_Your assignment_
Reproduce every record below exactly as it appears.

•••

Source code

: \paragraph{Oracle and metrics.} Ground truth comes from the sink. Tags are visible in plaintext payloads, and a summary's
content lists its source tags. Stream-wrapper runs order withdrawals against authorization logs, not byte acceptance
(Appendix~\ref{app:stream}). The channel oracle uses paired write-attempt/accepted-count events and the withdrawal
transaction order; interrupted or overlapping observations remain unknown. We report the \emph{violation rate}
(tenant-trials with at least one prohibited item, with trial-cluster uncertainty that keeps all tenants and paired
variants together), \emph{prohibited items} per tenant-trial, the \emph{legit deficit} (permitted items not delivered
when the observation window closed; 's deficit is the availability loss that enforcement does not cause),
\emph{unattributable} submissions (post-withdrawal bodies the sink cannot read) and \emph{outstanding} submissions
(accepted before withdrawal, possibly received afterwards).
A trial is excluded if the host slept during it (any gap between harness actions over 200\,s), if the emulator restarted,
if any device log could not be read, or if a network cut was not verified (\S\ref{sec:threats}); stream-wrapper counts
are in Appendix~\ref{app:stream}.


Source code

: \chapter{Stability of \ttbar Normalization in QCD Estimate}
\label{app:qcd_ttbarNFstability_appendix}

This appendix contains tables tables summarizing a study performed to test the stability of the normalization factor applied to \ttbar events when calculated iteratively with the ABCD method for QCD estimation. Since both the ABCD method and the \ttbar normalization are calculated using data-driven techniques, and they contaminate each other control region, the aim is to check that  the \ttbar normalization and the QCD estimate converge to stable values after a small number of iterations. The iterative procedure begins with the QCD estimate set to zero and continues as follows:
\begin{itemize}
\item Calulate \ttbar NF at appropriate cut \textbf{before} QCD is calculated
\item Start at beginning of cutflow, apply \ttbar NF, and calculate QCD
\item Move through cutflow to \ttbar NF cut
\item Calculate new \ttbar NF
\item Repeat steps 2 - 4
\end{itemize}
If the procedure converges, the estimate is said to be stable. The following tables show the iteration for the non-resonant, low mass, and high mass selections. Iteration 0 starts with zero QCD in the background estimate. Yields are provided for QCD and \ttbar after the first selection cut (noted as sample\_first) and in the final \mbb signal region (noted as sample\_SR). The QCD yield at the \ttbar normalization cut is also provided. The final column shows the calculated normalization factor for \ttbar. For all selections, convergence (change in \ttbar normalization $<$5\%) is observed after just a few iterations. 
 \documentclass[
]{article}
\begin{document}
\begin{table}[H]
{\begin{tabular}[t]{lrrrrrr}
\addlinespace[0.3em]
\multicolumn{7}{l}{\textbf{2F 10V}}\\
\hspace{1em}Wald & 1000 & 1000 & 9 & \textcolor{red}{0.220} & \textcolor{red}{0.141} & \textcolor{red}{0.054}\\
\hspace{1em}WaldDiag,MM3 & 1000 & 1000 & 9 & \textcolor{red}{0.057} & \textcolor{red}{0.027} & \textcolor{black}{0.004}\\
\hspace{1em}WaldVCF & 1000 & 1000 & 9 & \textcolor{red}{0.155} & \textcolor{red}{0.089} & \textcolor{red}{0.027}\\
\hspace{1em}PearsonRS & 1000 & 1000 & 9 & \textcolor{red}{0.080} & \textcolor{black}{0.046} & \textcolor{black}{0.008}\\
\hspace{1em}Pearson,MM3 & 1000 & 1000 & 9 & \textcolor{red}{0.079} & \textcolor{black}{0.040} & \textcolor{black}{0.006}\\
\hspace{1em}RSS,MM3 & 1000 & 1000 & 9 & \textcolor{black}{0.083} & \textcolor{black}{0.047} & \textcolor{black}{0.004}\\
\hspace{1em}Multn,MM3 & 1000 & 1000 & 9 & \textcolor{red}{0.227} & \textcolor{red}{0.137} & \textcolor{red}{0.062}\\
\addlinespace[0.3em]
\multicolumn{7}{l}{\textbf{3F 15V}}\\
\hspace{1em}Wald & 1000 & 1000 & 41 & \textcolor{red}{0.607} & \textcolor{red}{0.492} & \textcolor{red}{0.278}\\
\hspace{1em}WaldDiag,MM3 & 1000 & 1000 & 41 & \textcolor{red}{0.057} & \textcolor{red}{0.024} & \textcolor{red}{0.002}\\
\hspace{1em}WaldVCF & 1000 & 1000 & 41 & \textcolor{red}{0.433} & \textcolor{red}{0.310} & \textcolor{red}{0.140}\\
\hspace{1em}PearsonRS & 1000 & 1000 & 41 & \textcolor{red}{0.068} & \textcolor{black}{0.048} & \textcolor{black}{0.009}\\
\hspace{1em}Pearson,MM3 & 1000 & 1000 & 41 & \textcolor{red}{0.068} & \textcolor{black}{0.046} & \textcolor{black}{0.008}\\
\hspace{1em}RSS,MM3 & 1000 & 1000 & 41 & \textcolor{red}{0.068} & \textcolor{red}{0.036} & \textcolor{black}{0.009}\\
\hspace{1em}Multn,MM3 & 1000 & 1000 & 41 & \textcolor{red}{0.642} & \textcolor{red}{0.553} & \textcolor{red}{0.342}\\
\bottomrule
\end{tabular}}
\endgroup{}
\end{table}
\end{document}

•••

_Exercise result_
Source code

: \paragraph{Oracle and metrics.} Ground truth comes from the sink. Tags are visible in plaintext payloads, and a summary's
content lists its source tags. Stream-wrapper runs order withdrawals against authorization logs, not byte acceptance
(Appendix~\ref{app:stream}). The channel oracle uses paired write-attempt/accepted-count events and the withdrawal
transaction order; interrupted or overlapping observations remain unknown. We report the \emph{violation rate}
(tenant-trials with at least one prohibited item, with trial-cluster uncertainty that keeps all tenants and paired
variants together), \emph{prohibited items} per tenant-trial, the \emph{legit deficit} (permitted items not delivered
when the observation window closed; 's deficit is the availability loss that enforcement does not cause),
\emph{unattributable} submissions (post-withdrawal bodies the sink cannot read) and \emph{outstanding} submissions
(accepted before withdrawal, possibly received afterwards).
A trial is excluded if the host slept during it (any gap between harness actions over 200\,s), if the emulator restarted,
if any device log could not be read, or if a network cut was not verified (\S\ref{sec:threats}); stream-wrapper counts
are in Appendix~\ref{app:stream}.


Source code

: \chapter{Stability of \ttbar Normalization in QCD Estimate}
\label{app:qcd_ttbarNFstability_appendix}

This appendix contains tables tables summarizing a study performed to test the stability of the normalization factor applied to \ttbar events when calculated iteratively with the ABCD method for QCD estimation. Since both the ABCD method and the \ttbar normalization are calculated using data-driven techniques, and they contaminate each other control region, the aim is to check that  the \ttbar normalization and the QCD estimate converge to stable values after a small number of iterations. The iterative procedure begins with the QCD estimate set to zero and continues as follows:
\begin{itemize}
\item Calulate \ttbar NF at appropriate cut \textbf{before} QCD is calculated
\item Start at beginning of cutflow, apply \ttbar NF, and calculate QCD
\item Move through cutflow to \ttbar NF cut
\item Calculate new \ttbar NF
\item Repeat steps 2 - 4
\end{itemize}
If the procedure converges, the estimate is said to be stable. The following tables show the iteration for the non-resonant, low mass, and high mass selections. Iteration 0 starts with zero QCD in the background estimate. Yields are provided for QCD and \ttbar after the first selection cut (noted as sample\_first) and in the final \mbb signal region (noted as sample\_SR). The QCD yield at the \ttbar normalization cut is also provided. The final column shows the calculated normalization factor for \ttbar. For all selections, convergence (change in \ttbar normalization $<$5\%) is observed after just a few iterations. 
 \documentclass[
]{article}
\begin{document}
\begin{table}[H]
{\begin{tabular}[t]{lrrrrrr}
\addlinespace[0.3em]
\multicolumn{7}{l}{\textbf{2F 10V}}\\
\hspace{1em}Wald & 1000 & 1000 & 9 & \textcolor{red}{0.220} & \textcolor{red}{0.141} & \textcolor{red}{0.054}\\
\hspace{1em}WaldDiag,MM3 & 1000 & 1000 & 9 & \textcolor{red}{0.057} & \textcolor{red}{0.027} & \textcolor{black}{0.004}\\
\hspace{1em}WaldVCF & 1000 & 1000 & 9 & \textcolor{red}{0.155} & \textcolor{red}{0.089} & \textcolor{red}{0.027}\\
\hspace{1em}PearsonRS & 1000 & 1000 & 9 & \textcolor{red}{0.080} & \textcolor{black}{0.046} & \textcolor{black}{0.008}\\
\hspace{1em}Pearson,MM3 & 1000 & 1000 & 9 & \textcolor{red}{0.079} & \textcolor{black}{0.040} & \textcolor{black}{0.006}\\
\hspace{1em}RSS,MM3 & 1000 & 1000 & 9 & \textcolor{black}{0.083} & \textcolor{black}{0.047} & \textcolor{black}{0.004}\\
\hspace{1em}Multn,MM3 & 1000 & 1000 & 9 & \textcolor{red}{0.227} & \textcolor{red}{0.137} & \textcolor{red}{0.062}\\
\addlinespace[0.3em]
\multicolumn{7}{l}{\textbf{3F 15V}}\\
\hspace{1em}Wald & 1000 & 1000 & 41 & \textcolor{red}{0.607} & \textcolor{red}{0.492} & \textcolor{red}{0.278}\\
\hspace{1em}WaldDiag,MM3 & 1000 & 1000 & 41 & \textcolor{red}{0.057} & \textcolor{red}{0.024} & \textcolor{red}{0.002}\\
\hspace{1em}WaldVCF & 1000 & 1000 & 41 & \textcolor{red}{0.433} & \textcolor{red}{0.310} & \textcolor{red}{0.140}\\
\hspace{1em}PearsonRS & 1000 & 1000 & 41 & \textcolor{red}{0.068} & \textcolor{black}{0.048} & \textcolor{black}{0.009}\\
\hspace{1em}Pearson,MM3 & 1000 & 1000 & 41 & \textcolor{red}{0.068} & \textcolor{black}{0.046} & \textcolor{black}{0.008}\\
\hspace{1em}RSS,MM3 & 1000 & 1000 & 41 & \textcolor{red}{0.068} & \textcolor{red}{0.036} & \textcolor{black}{0.009}\\
\hspace{1em}Multn,MM3 & 1000 & 1000 & 41 & \textcolor{red}{0.642} & \textcolor{red}{0.553} & \textcolor{red}{0.342}\\
\bottomrule
\end{tabular}}
\endgroup{}
\end{table}
\end{document}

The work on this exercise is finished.